What is Afro Pop Music?

What is Afro Pop Music

The conversation around musical genres often falls around the common core. Pop, rock, hip-hop, reggae, R&B, and country are among what amalgamates pop music for Western culture, but the music industry is far more liberated than a few subdivisions.

Everywhere on the globe you’ll find cultures and societies experimenting and shifting the range of musical styles. Afropop, a style of music described as “as colorful as the continent of Africa itself,” blends the traditional sounds of African cultures with foreign influence to create something completely its own.

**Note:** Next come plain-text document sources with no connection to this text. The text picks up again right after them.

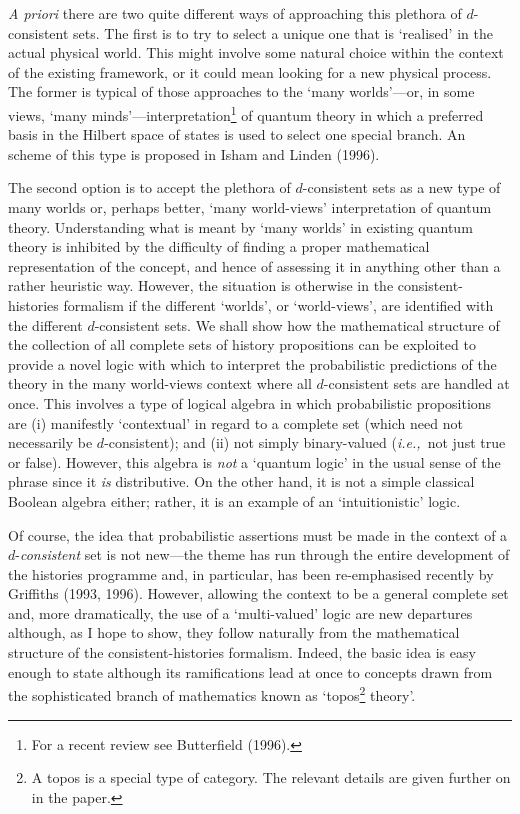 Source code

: \documentclass[12pt]{article}
\newcommand{\ie}{{\em i.e.,\ }}
\begin{document}
	{\em A priori\/} there are two quite different ways of
approaching this plethora of $d$-consistent sets. The first is to
try to select a unique one that is `realised' in the actual physical
world.  This might involve some natural choice within the context of
the existing framework, or it could mean looking for a new physical
process. The former is typical of those approaches to the `many
worlds'---or, in some views, `many
minds'---interpretation\footnote{For a recent review see Butterfield
(1996).} of quantum theory in which a preferred basis
in the Hilbert space of states is used to select one special branch.
An scheme of this type is proposed in Isham and Linden (1996).

	The second option is to accept the plethora of $d$-consistent
sets as a new type of many worlds or, perhaps better, `many
world-views' interpretation of quantum theory.  Understanding what
is meant by `many worlds' in existing quantum theory is inhibited by
the difficulty of finding a proper mathematical representation of
the concept, and hence of assessing it in anything other than a
rather heuristic way. However, the situation is otherwise in the
consistent-histories formalism if the different `worlds', or
`world-views', are identified with the different $d$-consistent
sets. We shall show how the mathematical structure of the collection
of all complete sets of history propositions can be exploited to
provide a novel logic with which to interpret the probabilistic
predictions of the theory in the many world-views context where all
$d$-consistent sets are handled at once.  This involves a type of
logical algebra in which probabilistic propositions are (i)
manifestly `contextual' in regard to a complete set (which need not
necessarily be $d$-consistent); and (ii) not simply binary-valued
(\ie not just true or false). However, this algebra is {\em not\/} a
`quantum logic' in the usual sense of the phrase since it {\em is\/}
distributive. On the other hand, it is not a simple classical
Boolean algebra either; rather, it is an example of an
`intuitionistic' logic.

	Of course, the idea that probabilistic assertions must be made
in the context of a $d$-{\em consistent\/} set is not new---the
theme has run through the entire development of the histories
programme and, in particular, has been re-emphasised recently by
Griffiths (1993, 1996).  However, allowing the context to be a
general complete set and, more dramatically, the use of a
`multi-valued' logic are new departures although, as I hope to show,
they follow naturally from the mathematical structure of the
consistent-histories formalism.  Indeed, the basic idea is easy
enough to state although its ramifications lead at once to concepts
drawn from the sophisticated branch of mathematics known as
`topos\footnote{A topos is a special type of category. The relevant
details are given further on in the paper.} theory'.
\end{document}
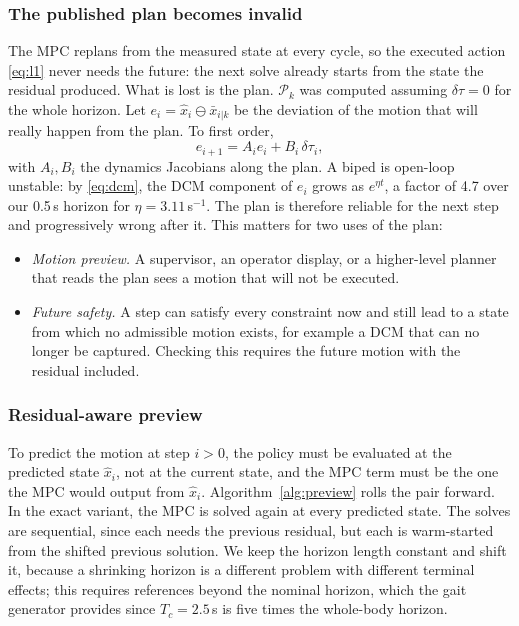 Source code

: \documentclass[conference]{IEEEtran}
\newcommand{\xb}{\bar{x}}
\newcommand{\xh}{\hat{x}}
\begin{document}
\subsubsection{The published plan becomes invalid}
The MPC replans from the measured state at every cycle, so the executed action \eqref{eq:l1} never needs the future: the next solve already starts from the state the residual produced.
What is lost is the plan.
$\mathcal P_k$ was computed assuming $\delta\tau=0$ for the whole horizon.
Let $e_i=\xh_i\ominus\xb_{i|k}$ be the deviation of the motion that will really happen from the plan.
To first order,
\begin{equation}
e_{i+1}=A_ie_i+B_i\,\delta\tau_i ,
\label{eq:err}
\end{equation}
with $A_i,B_i$ the dynamics Jacobians along the plan.
A biped is open-loop unstable: by \eqref{eq:dcm}, the DCM component of $e_i$ grows as $e^{\eta t}$, a factor of 4.7 over our 0.5\,s horizon for $\eta=3.11$\,s$^{-1}$.
The plan is therefore reliable for the next step and progressively wrong after it.
This matters for two uses of the plan:
\begin{itemize}
\item \emph{Motion preview.} A supervisor, an operator display, or a higher-level planner that reads the plan sees a motion that will not be executed.
\item \emph{Future safety.} A step can satisfy every constraint now and still lead to a state from which no admissible motion exists, for example a DCM that can no longer be captured. Checking this requires the future motion with the residual included.
\end{itemize}

\subsubsection{Residual-aware preview}
To predict the motion at step $i>0$, the policy must be evaluated at the predicted state $\xh_i$, not at the current state, and the MPC term must be the one the MPC would output from $\xh_i$.
Algorithm~\ref{alg:preview} rolls the pair forward.
In the exact variant, the MPC is solved again at every predicted state.
The solves are sequential, since each needs the previous residual, but each is warm-started from the shifted previous solution.
We keep the horizon length constant and shift it, because a shrinking horizon is a different problem with different terminal effects; this requires references beyond the nominal horizon, which the gait generator provides since $T_c=2.5$\,s is five times the whole-body horizon.
\end{document}
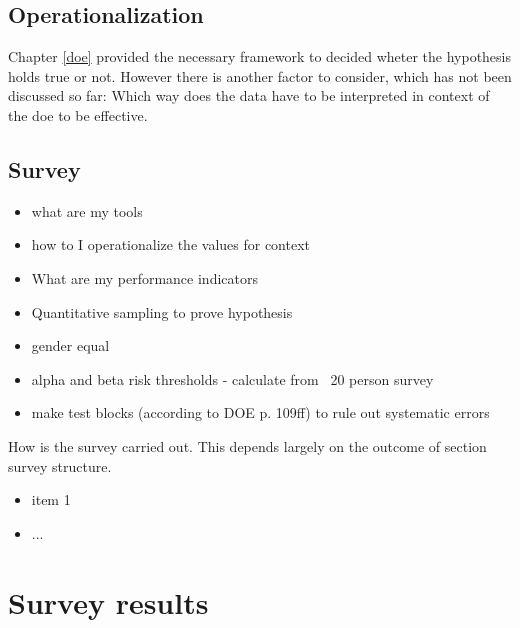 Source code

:         \section{Operationalization}\label{operationalization}

            Chapter \ref*{doe} provided the necessary framework to decided wheter the hypothesis holds true or not. However there is another factor to consider, which has not been discussed so far: Which way does the data have to be interpreted in context of the doe to be effective. 

            \medskip


        \section{Survey}

            \begin{itemize}
                \item what are my tools
                \item how to I operationalize the values for context
                \item What are my performance indicators
                \item Quantitative sampling to prove hypothesis
                \item gender equal
                \item alpha and beta risk thresholds - calculate from ~20 person survey
                \item make test blocks (according to DOE p. 109ff) to rule out systematic errors
            \end{itemize}

            How is the survey carried out. This depends largely on the outcome of section survey structure.

            \begin{itemize}
                \item item 1
                \item ...
            \end{itemize}

    \chapter{Survey results}

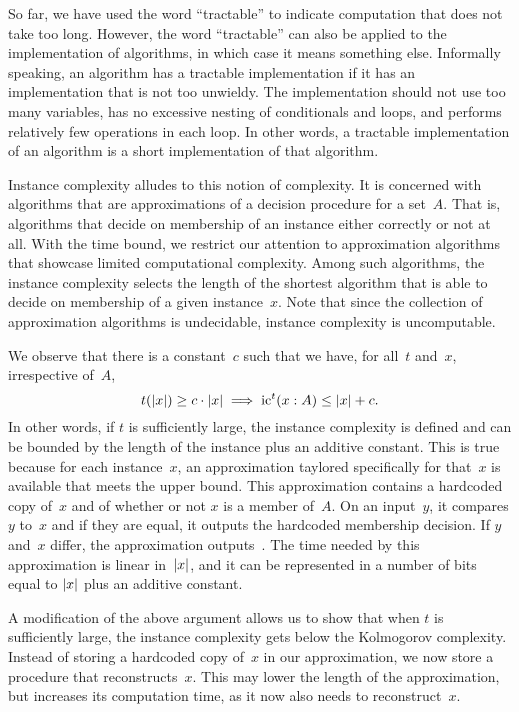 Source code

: \begin{example}
\label{ex:ic}%
  So far, we have used the word \enquote{tractable} to indicate computation that does not take too long.
  However, the word \enquote{tractable} can also be applied to the implementation of algorithms, in which case it means something else.
  Informally speaking, an algorithm has a tractable implementation if it has an implementation that is not too unwieldy.
  The implementation should not use too many variables, has no excessive nesting of conditionals and loops, and performs relatively few operations in each loop.
  In other words, a tractable implementation of an algorithm is a short implementation of that algorithm.

  Instance complexity alludes to this notion of complexity.
  It is concerned with algorithms that are approximations of a decision procedure for a set~$A$.
  That is, algorithms that decide on membership of an instance either correctly or not at all.
  With the time bound, we restrict our attention to approximation algorithms that showcase limited computational complexity.
  Among such algorithms, the instance complexity selects the length of the shortest algorithm that is able to decide on membership of a given instance~$x$.
  Note that since the collection of approximation algorithms is undecidable, instance complexity is uncomputable.

  We observe that there is a constant~$c$ such that we have, for all~$t$ and~$x$, irrespective of~$A$,
  \begin{equation*}
    t({\lvert x\rvert}) \ge c \cdot {\lvert x\rvert} \implies \operatorname{ic}^t(x : A) \le {\lvert x\rvert} + c.
  \end{equation*}
  In other words, if $t$ is sufficiently large, the instance complexity is defined and can be bounded by the length of the instance plus an additive constant.
  This is true because for each instance~$x$, an approximation taylored specifically for that~$x$ is available that meets the upper bound.
  This approximation contains a hardcoded copy of~$x$ and of whether or not $x$ is a member of~$A$.
  On an input~$y$, it compares $y$ to~$x$ and if they are equal, it outputs the hardcoded membership decision.
  If $y$ and~$x$ differ, the approximation outputs~.
  The time needed by this approximation is linear in~${\lvert x\rvert}$, and it can be represented in a number of bits equal to ${\lvert x\rvert}$ plus an additive constant.

  A modification of the above argument allows us to show that when $t$ is sufficiently large, the instance complexity gets below the Kolmogorov complexity.
  Instead of storing a hardcoded copy of~$x$ in our approximation, we now store a procedure that reconstructs~$x$.
  This may lower the length of the approximation, but increases its computation time, as it now also needs to reconstruct~$x$.
\end{example}

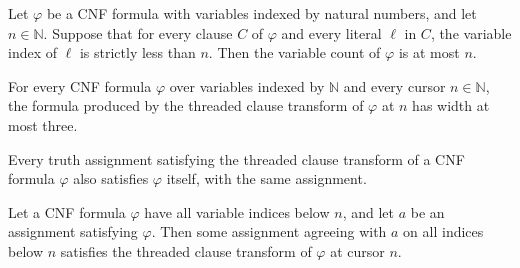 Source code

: \begin{lemma}
\label{Complexity.sat_numVars_le}
\leanok
{}
Let $\varphi$ be a CNF formula with variables indexed by natural numbers, and let
$n\in\mathbb{N}$. Suppose that for every clause $C$ of $\varphi$ and every literal
$\ell$ in $C$, the variable index of $\ell$ is strictly less than $n$. Then the variable
count of $\varphi$ is at most $n$.
\end{lemma}

\begin{lemma}
\label{Complexity.satTransformFrom_width}
\leanok
{}
For every CNF formula $\varphi$ over variables indexed by $\mathbb{N}$ and every cursor
$n \in \mathbb{N}$, the formula produced by the threaded clause transform of $\varphi$
at $n$ has width at most three.
\end{lemma}

\begin{lemma}
\label{Complexity.satTransformFrom_sound}
\leanok
{}
Every truth assignment satisfying the threaded clause transform of a CNF formula
$\varphi$ also satisfies $\varphi$ itself, with the same assignment.
\end{lemma}

\begin{lemma}
\label{Complexity.satTransformFrom_complete}
\leanok
{}
Let a CNF formula $\varphi$ have all variable indices below $n$, and let $a$ be an
assignment satisfying $\varphi$. Then some assignment agreeing with $a$ on all
indices below $n$ satisfies the threaded clause transform of $\varphi$ at cursor
$n$.
\end{lemma}

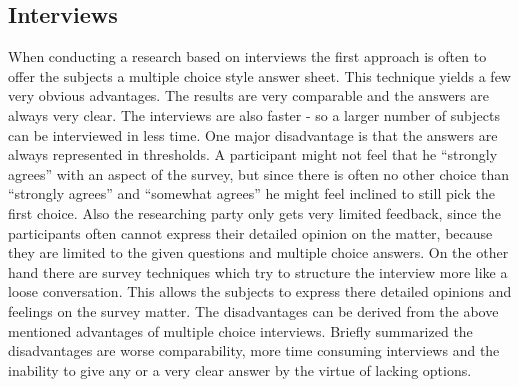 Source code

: \documentclass{sigchi}
\begin{document}
\subsection{Interviews}
When conducting a research based on interviews the first approach is often to offer the subjects a multiple choice style answer sheet. This technique yields a few very obvious advantages. The results are very comparable and the answers are always very clear. The interviews are also faster - so a larger number of subjects can be interviewed in less time. One major disadvantage is that the answers are always represented in thresholds. A participant might not feel that he ``strongly agrees'' with an aspect of the survey, but since there is often no other choice than ``strongly agrees'' and ``somewhat agrees'' he might feel inclined to still pick the first choice. Also the researching party only gets very limited feedback, since the participants often cannot express their detailed opinion on the matter, because they are limited to the given questions and multiple choice answers. On the other hand there are survey techniques which try to structure the interview more like a loose conversation. This allows the subjects to express there detailed opinions and feelings on the survey matter. The disadvantages can be derived from the above mentioned advantages of multiple choice interviews. Briefly summarized the disadvantages are worse comparability, more time consuming interviews and the inability to give any or a very clear answer by the virtue of lacking options.
\end{document}
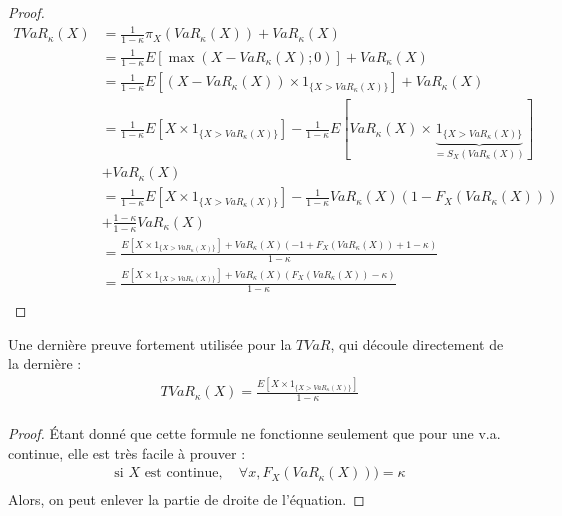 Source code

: \begin{proof}
\begin{align*}
TVaR_\kappa(X)  & = \frac{1}{1 - \kappa} \pi_X(VaR_\kappa(X)) + VaR_\kappa(X) \\
    & = \frac{1}{1 - \kappa} E[\max(X - VaR_\kappa(X); 0)] + VaR_\kappa(X) \\
    & = \frac{1}{1 - \kappa} E[(X - VaR_\kappa(X)) \times 1_{\{X > VaR_\kappa(X) \}}] + VaR_\kappa(X) \\
    & = \frac{1}{1 - \kappa} E[X \times 1_{\{X > VaR_\kappa(X) \}}] - \frac{1}{1 - \kappa} E[VaR_\kappa(X) \times \underbrace{1_{\{X > VaR_\kappa(X) \}}}_{= S_X(VaR_\kappa(X))}] \\
    & + VaR_\kappa(X) \\
    & = \frac{1}{1 - \kappa} E[X \times 1_{\{X > VaR_\kappa(X) \}}] - \frac{1}{1 - \kappa} VaR_\kappa(X)(1 - F_X(VaR_\kappa(X))) \\
    & + \frac{1 - \kappa}{1 - \kappa}VaR_\kappa(X) \\
    & = \frac{E[X \times 1_{\{X > VaR_\kappa(X) \}}] + VaR_\kappa(X)(-1 + F_X(VaR_\kappa(X)) + 1 - \kappa)}{1 - \kappa}  \\
    & = \frac{E[X \times 1_{\{X > VaR_\kappa(X) \}}] + VaR_\kappa(X)(F_X(VaR_\kappa(X)) - \kappa)}{1 - \kappa}  \\
\end{align*}
\end{proof}

Une dernière preuve fortement utilisée pour la $TVaR$, qui découle directement de la dernière : 
\begin{align*}
TVaR_\kappa(X) = \frac{E[X \times 1_{\{X > VaR_\kappa(X) \}}]}{1 - \kappa}  \\
\end{align*}


\begin{proof}
Étant donné que cette formule ne fonctionne seulement que pour une v.a. continue, elle est très facile à prouver : 
\begin{align*}
\text{si $X$ est continue}, \quad \forall x, F_X(VaR_\kappa(X))) = \kappa \\
\end{align*}
Alors, on peut enlever la partie de droite de l'équation.
\end{proof}
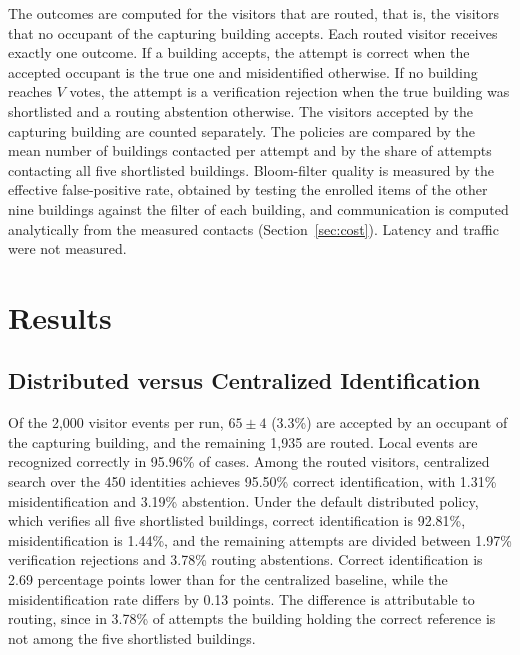 \documentclass[pdflatex,sn-mathphys-num]{sn-jnl}%
\theoremstyle{thmstyleone}%
\theoremstyle{thmstyletwo}%
\theoremstyle{thmstylethree}%
\begin{document}
The outcomes are computed for the visitors that are routed, that is, the visitors that no occupant of the capturing building accepts. Each routed visitor receives exactly one outcome. If a building accepts, the attempt is correct when the accepted occupant is the true one and misidentified otherwise. If no building reaches $V$ votes, the attempt is a verification rejection when the true building was shortlisted and a routing abstention otherwise. The visitors accepted by the capturing building are counted separately. The policies are compared by the mean number of buildings contacted per attempt and by the share of attempts contacting all five shortlisted buildings. Bloom-filter quality is measured by the effective false-positive rate, obtained by testing the enrolled items of the other nine buildings against the filter of each building, and communication is computed analytically from the measured contacts (Section~\ref{sec:cost}). Latency and traffic were not measured.


\section{Results}
\label{sec:results}

\subsection{Distributed versus Centralized Identification}

Of the 2,000 visitor events per run, $65\pm4$ (3.3\%) are accepted by an occupant of the capturing building, and the remaining 1,935 are routed. Local events are recognized correctly in 95.96\% of cases. Among the routed visitors, centralized search over the 450 identities achieves 95.50\% correct identification, with 1.31\% misidentification and 3.19\% abstention. Under the default distributed policy, which verifies all five shortlisted buildings, correct identification is 92.81\%, misidentification is 1.44\%, and the remaining attempts are divided between 1.97\% verification rejections and 3.78\% routing abstentions. Correct identification is 2.69 percentage points lower than for the centralized baseline, while the misidentification rate differs by 0.13 points. The difference is attributable to routing, since in 3.78\% of attempts the building holding the correct reference is not among the five shortlisted buildings.
\end{document}
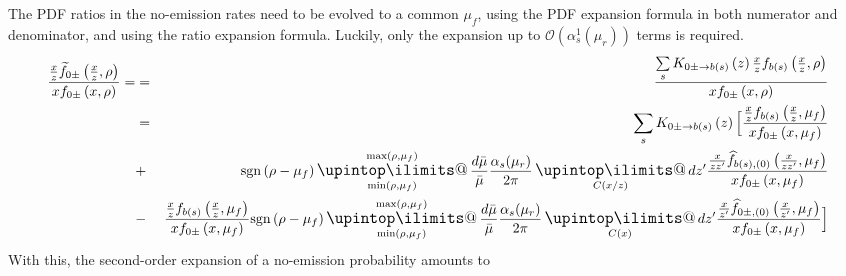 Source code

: \documentclass[a4paper,11pt]{article}
\makeatletter
\newcommand{\sgn}[2]{\mathrm{sgn}\left(#1-#2\right)}
\newcommand{\xfhat}[3]{#2 \widehat{f}_{#1}\left(#2, #3\right)}
\newcommand{\xftilde}[3]{#2 \widetilde{f}_{#1}\left(#2, #3\right)}
\newcommand{\xf}[3]{#2 f_{#1}\left(#2, #3\right)}
\newcommand{\pskernel}[3]{K_{#1\rightarrow #2}\left(#3\right)}
\newcommand{\upint}{\DOTSI\upintop\ilimits@}
\renewcommand{\int}{\mathop{\mathlarger{\upint}}}
\makeatother
\begin{document}
The PDF ratios in the no-emission rates need to be evolved to a common $\mu_f$, using the PDF expansion formula in both numerator and denominator, and using
the ratio expansion formula. Luckily, only the expansion up to $\mathcal{O}(\alpha_s^1(\mu_r))$ terms is required.
\begin{eqnarray*}
\frac{\xftilde{0\pm}{\frac{x}{z}}{\rho}}{\xf{0\pm}{x}{\rho}} =
 &=& \frac{\sum\limits_s \pskernel{0\pm}{b(s)}{z}  \xf{b(s)}{\frac{x}{z}}{\rho}}{\xf{0\pm}{x}{\rho}}
\\&=&
\sum\limits_s \pskernel{0\pm}{b(s)}{z} \Big[
 \frac{\xf{b(s)}{\frac{x}{z}}{\mu_f}}{\xf{0\pm}{x}{\mu_f}}
\\&+&
\sgn{\rho}{\mu_f}
\int\displaylimits_{\min(\rho,\mu_f) }^{\max(\rho,\mu_f)}\frac{d\bar\mu}{\bar\mu} \frac{\alpha_s(\mu_r)}{2\pi}
\int\displaylimits_{C(x/z)}  dz' 
\frac{\xfhat{b(s),(0)}{\frac{x}{zz'}}{\mu_f}}{\xf{0\pm}{x}{\mu_f}}
\\&-&
\frac{\xf{b(s)}{\frac{x}{z}}{\mu_f} }{\xf{0\pm}{x}{\mu_f}}
\sgn{\rho}{\mu_f}
\int\displaylimits_{\min(\rho,\mu_f) }^{\max(\rho,\mu_f)}\frac{d\bar\mu}{\bar\mu} \frac{\alpha_s(\mu_r)}{2\pi}
\int\displaylimits_{C(x)}  dz' 
\frac{\xfhat{0\pm,(0)}{\frac{x}{z'}}{\mu_f} }{
\xf{0\pm}{x}{\mu_f} }
\Big]
\end{eqnarray*}
With this, the second-order expansion of a no-emission probability amounts to
\end{document}
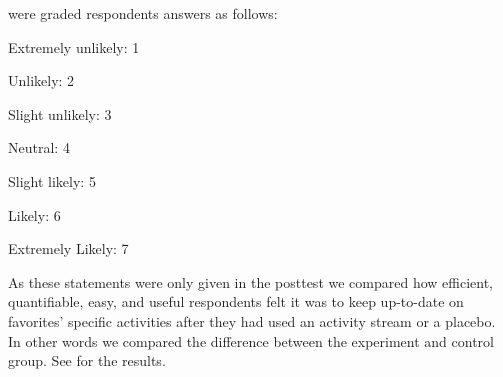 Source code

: were graded respondents answers as follows: 

\begin{items}
  \item Extremely unlikely: 1
  \item Unlikely: 2
  \item Slight unlikely: 3
  \item Neutral: 4
  \item Slight likely: 5
  \item Likely: 6
  \item Extremely Likely: 7
\end{items}

As these statements were only given in the
posttest we compared how efficient, quantifiable, easy, and useful respondents
felt it was to
keep up-to-date on favorites' specific activities after they had used
an activity stream or a placebo. In other words we compared the difference
between the experiment and control group.
See
 for the results.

Listeners will find many commonalities between Afropop and the Pop known elsewhere, and the realization is as unsurprising as its history. Hip-hop, particularly, has roots in the rhythms born in Africa, and Africa keeps many of these early influence alive as it expands its own musical stylizations. Hip-hop and the closely related reggae are just the tip of the iceberg for this enduring pseudo-genre. Afropop examples come just as varied, if not more so, than the Billboard charts.


1998’s ‘Molokai’, by afro pop legend Papa Wemba

The many countries within Africa all have their own rich histories of tradition, making the music of each region diverse. Even within countries, there may be over 200 ethnic groups with their own individual flavors to add to the music of the continent. Afropop, as a collective whole, blends the genres of every corner of its continent with sounds that are unique to the culture, history, and styles of its people.

From the island region of Madagascar, high-pitched vocals scream out over energetic guitar riffs to create the style of Tsapika, also known as “electric guitar boogie.” It’s swift, it’s animated, and some artists like Tsodrano and Safo-Drano are well-known for keeping the pace and energy of the music radiating.

Dancing is a prevailing sense of expression in Africa. In the Democratic Republic of the Congo, the kwassa kwassa dance accompanies the region’s defining musical style, soukous. The name comes from the French “to shake,” but the style is derived from the Congolese tradition of the rumba. To visiting Frenchmen and ladies, the traditional rumba was perplexing. The term “kwassa kwassa” is a stemmed from the question: what is that?–c’est qoui ça? in French.

But the French took to the exoticism, as many visitors are apt to do with the unique and alluring, and soukous has subsequently become a popular style of music in Paris.

Diblo Dibala became a standout star of the scene, with lightning-fast fingers on his guitar. Though the Congolese have been slightly more interested in keeping it traditional, soukous stars like Fally Ipupa and Ferré Gola do well to blend both the tradition of the Congolese rumba with the quaking of the new-age soukous.

But beating deep within the heart of the multitudinous sounds of Afropop is Afrobeat itself. Afrobeat is a blend of Ghanaian highlife music, jazz, and funk as created and performed by Fela Kuti and drummer Tony Allen. As with its Western jazz-counterpart, Afrobeat comes to life through layering of horn sections, West African-inspired guitar, and drums.

Examples of Afro Pop Music

To get a taste of how the genre has transformed and impacted the music industry, look to strong Afropop examples in artists like Sauti Sol, Yemi Alade, Papa Wemba, Salif Keita, Wizkid, and Ycee.

Fela Kuti was as much a musician as he was a humanitarian. His lyrics often touch on the politics of his home in Nigeria, where he saw corruption and socio-economic inequality. He thought music to be an opportunity for people to feel and do more for themselves.

“That’s what African music is about,” he said to music author Hank Bardowitz. “I want to move people to dance, but also to think. Music wants to dictate a better life, against a bad life. When you’re listening to something that depicts having a better life, and you’re not having a better life, it must have an effect on you.”

The effects of Afropop as a whole are undeniable. PBS creates a particularly engaging series exploring Afropop, calling it the “ultimate cultural exchange.” Spread like wildfire from Madagascar and Congo to dance clubs in Paris and London, Afropop is alive and well within western society’s mainstream.